Let me make it simple.

I do not like mixing financial relationships with friendships.

I do not want to be friends with the person that is selling me a product. I do not want to be friends with my banker. At the same time, I don’t want my friends to be selling me products or asking me for loans. Please, do not put me in a position where I feel obligated to lend money from you or buy something from you because of our friendship, because that question alone adds some poison to that relationship.

Let’s look at it from another angle.

When I go to the bank, I’m not looking for a friend. I’m looking for a business relationship. I’m probably depositing some money or making a withdrawal. I might be taking out a loan. In any case, I’m only in the bank as a necessary step in getting to where I want to be. I don’t want to have to pay them interest and I would love to be able to earn more interest on my savings. If I have an opportunity to jump ship to a better situation, I’ll probably do that. It’s not friendship, it’s business.

When I go to buy something and a salesman approaches me, I know that the person is going to try to sell me a product. That person might be a source of some useful information, but I also know that they’re earning money for the sole purpose of extracting cash from my pocket. Again, it’s not friendship, it’s business.

On the other hand, when I hang out with friends, I’m not looking for a business transaction. I’m looking to spend time with people I trust and value who I can talk to freely about my situation without worrying whether they’re going to sell me something or they’re going to want something from me. Here, it’s not business, it’s friendship.

Every time that line is crossed and I have a friend who wants to sell me a product or wants to borrow some money from me, the dynamic of our relationship changes.

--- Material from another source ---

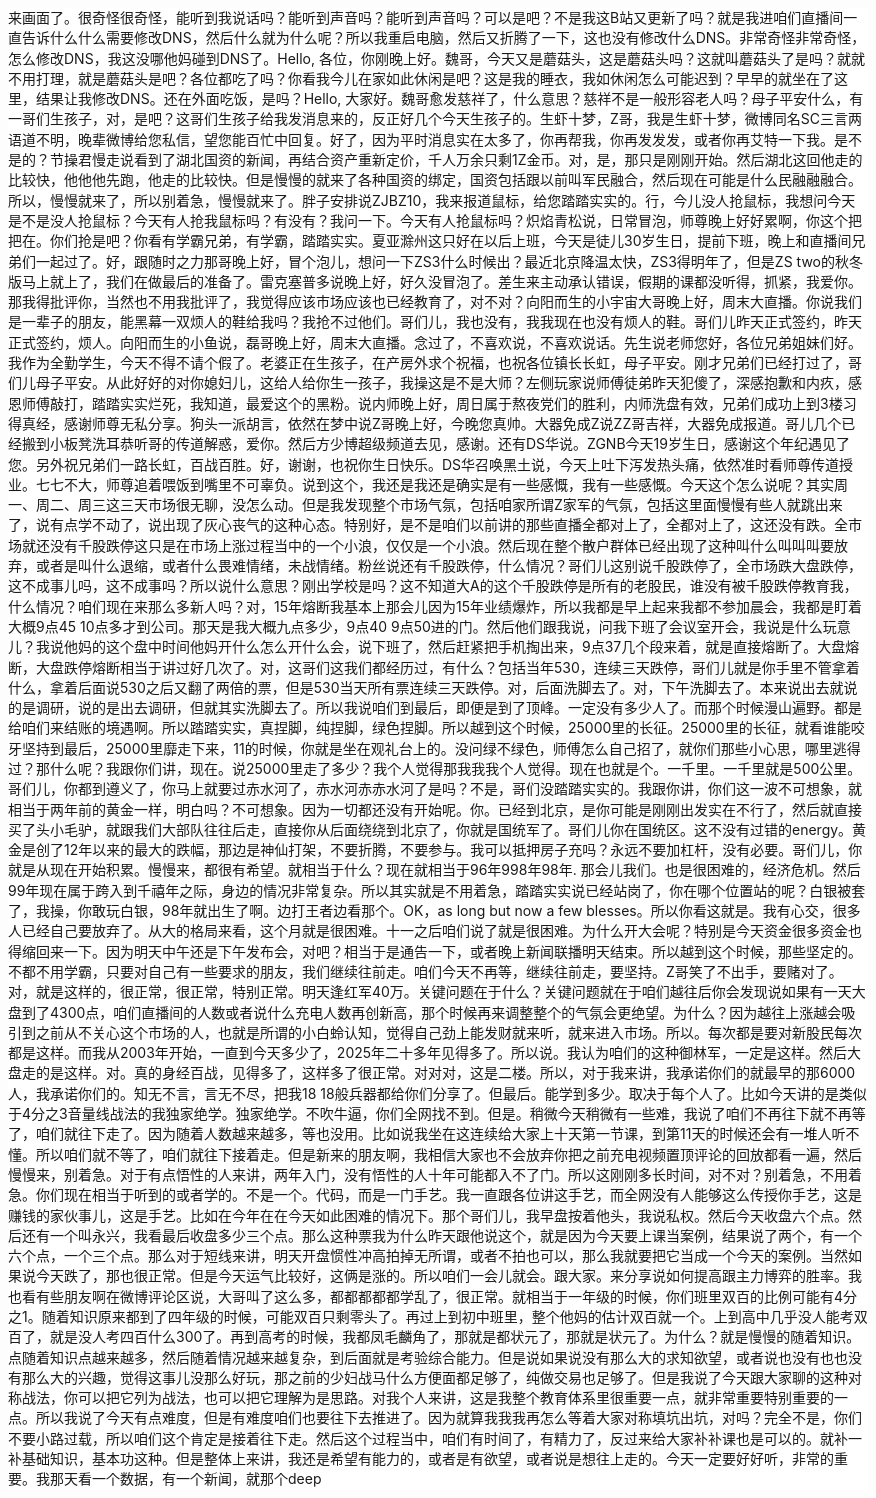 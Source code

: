 来画面了。很奇怪很奇怪，能听到我说话吗？能听到声音吗？能听到声音吗？可以是吧？不是我这B站又更新了吗？就是我进咱们直播间一直告诉什么什么需要修改DNS，然后什么就为什么呢？所以我重启电脑，然后又折腾了一下，这也没有修改什么DNS。非常奇怪非常奇怪，怎么修改DNS，我这没哪他妈碰到DNS了。Hello, 各位，你刚晚上好。魏哥，今天又是蘑菇头，这是蘑菇头吗？这就叫蘑菇头了是吗？就就不用打理，就是蘑菇头是吧？各位都吃了吗？你看我今儿在家如此休闲是吧？这是我的睡衣，我如休闲怎么可能迟到？早早的就坐在了这里，结果让我修改DNS。还在外面吃饭，是吗？Hello, 大家好。魏哥愈发慈祥了，什么意思？慈祥不是一般形容老人吗？母子平安什么，有一哥们生孩子，对，是吧？这哥们生孩子给我发消息来的，反正好几个今天生孩子的。生虾十梦，Z哥，我是生虾十梦，微博同名SC三言两语道不明，晚辈微博给您私信，望您能百忙中回复。好了，因为平时消息实在太多了，你再帮我，你再发发发，或者你再艾特一下我。是不是的？节操君慢走说看到了湖北国资的新闻，再结合资产重新定价，千人万余只剩1Z金币。对，是，那只是刚刚开始。然后湖北这回他走的比较快，他他他先跑，他走的比较快。但是慢慢的就来了各种国资的绑定，国资包括跟以前叫军民融合，然后现在可能是什么民融融融合。所以，慢慢就来了，所以别着急，慢慢就来了。胖子安排说ZJBZ10，我来报道鼠标，给您踏踏实实的。行，今儿没人抢鼠标，我想问今天是不是没人抢鼠标？今天有人抢我鼠标吗？有没有？我问一下。今天有人抢鼠标吗？炽焰青松说，日常冒泡，师尊晚上好好累啊，你这个把把在。你们抢是吧？你看有学霸兄弟，有学霸，踏踏实实。夏亚滁州这只好在以后上班，今天是徒儿30岁生日，提前下班，晚上和直播间兄弟们一起过了。好，跟随时之力那哥晚上好，冒个泡儿，想问一下ZS3什么时候出？最近北京降温太快，ZS3得明年了，但是ZS two的秋冬版马上就上了，我们在做最后的准备了。雷克塞普多说晚上好，好久没冒泡了。差生来主动承认错误，假期的课都没听得，抓紧，我爱你。那我得批评你，当然也不用我批评了，我觉得应该市场应该也已经教育了，对不对？向阳而生的小宇宙大哥晚上好，周末大直播。你说我们是一辈子的朋友，能黑幕一双烦人的鞋给我吗？我抢不过他们。哥们儿，我也没有，我我现在也没有烦人的鞋。哥们儿昨天正式签约，昨天正式签约，烦人。向阳而生的小鱼说，磊哥晚上好，周末大直播。念过了，不喜欢说，不喜欢说话。先生说老师您好，各位兄弟姐妹们好。我作为全勤学生，今天不得不请个假了。老婆正在生孩子，在产房外求个祝福，也祝各位镇长长虹，母子平安。刚才兄弟们已经打过了，哥们儿母子平安。从此好好的对你媳妇儿，这给人给你生一孩子，我操这是不是大师？左侧玩家说师傅徒弟昨天犯傻了，深感抱歉和内疚，感恩师傅敲打，踏踏实实烂死，我知道，最爱这个的黑粉。说内师晚上好，周日属于熬夜党们的胜利，内师洗盘有效，兄弟们成功上到3楼习得真经，感谢师尊无私分享。狗头一派胡言，依然在梦中说Z哥晚上好，今晚您真帅。大器免成Z说ZZ哥吉祥，大器免成报道。哥儿几个已经搬到小板凳洗耳恭听哥的传道解惑，爱你。然后方少博超级频道去见，感谢。还有DS华说。ZGNB今天19岁生日，感谢这个年纪遇见了您。另外祝兄弟们一路长虹，百战百胜。好，谢谢，也祝你生日快乐。DS华召唤黑土说，今天上吐下泻发热头痛，依然准时看师尊传道授业。七七不大，师尊追着喂饭到嘴里不可辜负。说到这个，我还是我还是确实是有一些感慨，我有一些感慨。今天这个怎么说呢？其实周一、周二、周三这三天市场很无聊，没怎么动。但是我发现整个市场气氛，包括咱家所谓Z家军的气氛，包括这里面慢慢有些人就跳出来了，说有点学不动了，说出现了灰心丧气的这种心态。特别好，是不是咱们以前讲的那些直播全都对上了，全都对上了，这还没有跌。全市场就还没有千股跌停这只是在市场上涨过程当中的一个小浪，仅仅是一个小浪。然后现在整个散户群体已经出现了这种叫什么叫叫叫要放弃，或者是叫什么退缩，或者什么畏难情绪，未战情绪。粉丝说还有千股跌停，什么情况？哥们儿这别说千股跌停了，全市场跌大盘跌停，这不成事儿吗，这不成事吗？所以说什么意思？刚出学校是吗？这不知道大A的这个千股跌停是所有的老股民，谁没有被千股跌停教育我，什么情况？咱们现在来那么多新人吗？对，15年熔断我基本上那会儿因为15年业绩爆炸，所以我都是早上起来我都不参加晨会，我都是盯着大概9点45 10点多才到公司。那天是我大概九点多少，9点40 9点50进的门。然后他们跟我说，问我下班了会议室开会，我说是什么玩意儿？我说他妈的这个盘中时间他妈开什么怎么开什么会，说下班了，然后赶紧把手机掏出来，9点37几个段来着，就是直接熔断了。大盘熔断，大盘跌停熔断相当于讲过好几次了。对，这哥们这我们都经历过，有什么？包括当年530，连续三天跌停，哥们儿就是你手里不管拿着什么，拿着后面说530之后又翻了两倍的票，但是530当天所有票连续三天跌停。对，后面洗脚去了。对，下午洗脚去了。本来说出去就说的是调研，说的是出去调研，但就其实洗脚去了。所以我说咱们到最后，即便是到了顶峰。一定没有多少人了。而那个时候漫山遍野。都是给咱们来结账的境遇啊。所以踏踏实实，真捏脚，纯捏脚，绿色捏脚。所以越到这个时候，25000里的长征。25000里的长征，就看谁能咬牙坚持到最后，25000里靡走下来，11的时候，你就是坐在观礼台上的。没问绿不绿色，师傅怎么自己招了，就你们那些小心思，哪里逃得过？那什么呢？我跟你们讲，现在。说25000里走了多少？我个人觉得那我我我个人觉得。现在也就是个。一千里。一千里就是500公里。哥们儿，你都到遵义了，你马上就要过赤水河了，赤水河赤赤水河了是吗？不是，哥们没踏踏实实的。我跟你讲，你们这一波不可想象，就相当于两年前的黄金一样，明白吗？不可想象。因为一切都还没有开始呢。你。已经到北京，是你可能是刚刚出发实在不行了，然后就直接买了头小毛驴，就跟我们大部队往往后走，直接你从后面绕绕到北京了，你就是国统军了。哥们儿你在国统区。这不没有过错的energy。黄金是创了12年以来的最大的跌幅，那边是神仙打架，不要折腾，不要参与。我可以抵押房子充吗？永远不要加杠杆，没有必要。哥们儿，你就是从现在开始积累。慢慢来，都很有希望。就相当于什么？现在就相当于96年998年98年. 那会儿我们。也是很困难的，经济危机。然后99年现在属于跨入到千禧年之际，身边的情况非常复杂。所以其实就是不用着急，踏踏实实说已经站岗了，你在哪个位置站的呢？白银被套了，我操，你敢玩白银，98年就出生了啊。边打王者边看那个。OK，as long but now a few blesses。所以你看这就是。我有心交，很多人已经自己要放弃了。从大的格局来看，这个月就是很困难。十一之后咱们说了就是很困难。为什么开大会呢？特别是今天资金很多资金也得缩回来一下。因为明天中午还是下午发布会，对吧？相当于是通告一下，或者晚上新闻联播明天结束。所以越到这个时候，那些坚定的。不都不用学霸，只要对自己有一些要求的朋友，我们继续往前走。咱们今天不再等，继续往前走，要坚持。Z哥笑了不出手，要赌对了。对，就是这样的，很正常，很正常，特别正常。明天逢红军40万。关键问题在于什么？关键问题就在于咱们越往后你会发现说如果有一天大盘到了4300点，咱们直播间的人数或者说什么充电人数再创新高，那个时候再来调整整个的气氛会更绝望。为什么？因为越往上涨越会吸引到之前从不关心这个市场的人，也就是所谓的小白蛉认知，觉得自己劲上能发财就来听，就来进入市场。所以。每次都是要对新股民每次都是这样。而我从2003年开始，一直到今天多少了，2025年二十多年见得多了。所以说。我认为咱们的这种御林军，一定是这样。然后大盘走的是这样。对。真的身经百战，见得多了，这样多了很正常。对对对，这是二楼。所以，对于我来讲，我承诺你们的就最早的那6000人，我承诺你们的。知无不言，言无不尽，把我18 18般兵器都给你们分享了。但最后。能学到多少。取决于每个人了。比如今天讲的是类似于4分之3音量线战法的我独家绝学。独家绝学。不吹牛逼，你们全网找不到。但是。稍微今天稍微有一些难，我说了咱们不再往下就不再等了，咱们就往下走了。因为随着人数越来越多，等也没用。比如说我坐在这连续给大家上十天第一节课，到第11天的时候还会有一堆人听不懂。所以咱们就不等了，咱们就往下接着走。但是新来的朋友啊，我相信大家也不会放弃你把之前充电视频置顶评论的回放都看一遍，然后慢慢来，别着急。对于有点悟性的人来讲，两年入门，没有悟性的人十年可能都入不了门。所以这刚刚多长时间，对不对？别着急，不用着急。你们现在相当于听到的或者学的。不是一个。代码，而是一门手艺。我一直跟各位讲这手艺，而全网没有人能够这么传授你手艺，这是赚钱的家伙事儿，这是手艺。比如在今年在在今天如此困难的情况下。那个哥们儿，我早盘按着他头，我说私权。然后今天收盘六个点。然后还有一个叫永兴，我看最后收盘多少三个点。那么这种票我为什么昨天跟他说这个，就是因为今天要上课当案例，结果说了两个，有一个六个点，一个三个点。那么对于短线来讲，明天开盘惯性冲高拍掉无所谓，或者不拍也可以，那么我就要把它当成一个今天的案例。当然如果说今天跌了，那也很正常。但是今天运气比较好，这俩是涨的。所以咱们一会儿就会。跟大家。来分享说如何提高跟主力博弈的胜率。我也看有些朋友啊在微博评论区说，大哥叫了这么多，都都都都都学乱了，很正常。就相当于一年级的时候，你们班里双百的比例可能有4分之1。随着知识原来都到了四年级的时候，可能双百只剩零头了。再过上到初中班里，整个他妈的估计双百就一个。上到高中几乎没人能考双百了，就是没人考四百什么300了。再到高考的时候，我都凤毛麟角了，那就是都状元了，那就是状元了。为什么？就是慢慢的随着知识。点随着知识点越来越多，然后随着情况越来越复杂，到后面就是考验综合能力。但是说如果说没有那么大的求知欲望，或者说也没有也也没有那么大的兴趣，觉得这事儿没那么好玩，那之前的少妇战马什么方便面都足够了，纯做交易也足够了。但是我说了今天跟大家聊的这种对称战法，你可以把它列为战法，也可以把它理解为是思路。对我个人来讲，这是我整个教育体系里很重要一点，就非常重要特别重要的一点。所以我说了今天有点难度，但是有难度咱们也要往下去推进了。因为就算我我我再怎么等着大家对称填坑出坑，对吗？完全不是，你们不要小路过载，所以咱们这个肯定是接着往下走。然后这个过程当中，咱们有时间了，有精力了，反过来给大家补补课也是可以的。就补一补基础知识，基本功这种。但是整体上来讲，我还是希望有能力的，或者是有欲望，或者说是想往上走的。今天一定要好好听，非常的重要。我那天看一个数据，有一个新闻，就那个deep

There is an expectation that money will change hands in the future. A salesman expects that you’ll buy a product from them and pay for it. A borrower knows that he or she will have to repay you in the future. A lender knows that you’ll have to repay him in the future.

You can no longer easily talk about things you’ve purchased or other money moves around this person because they’ll wonder, “Why didn’t you buy from me?” or “Why didn’t you pay me back?” or “Why didn’t you lend me as much as I asked for?”

You (and/or the other person) will suddenly feel obligated to make a financial commitment to that other person, one that might not be easy for you to do in the state of your own life. That’s not a situation that results in positive feelings.

Even worse: what if you can’t come through on your end of the arrangement? Are you going to tell your friend, “Well, I’m not going to buy from you like I said I would” or “Guess what? I’m defaulting on that $100 you owed me”?

Because of all of these factors, I make it clear to my friends that I won’t borrow money from them, won’t lend money to them, won’t sell to them, and won’t buy stuff from them. Mixing a financial relationship and a friendship is simply something I do not want to do.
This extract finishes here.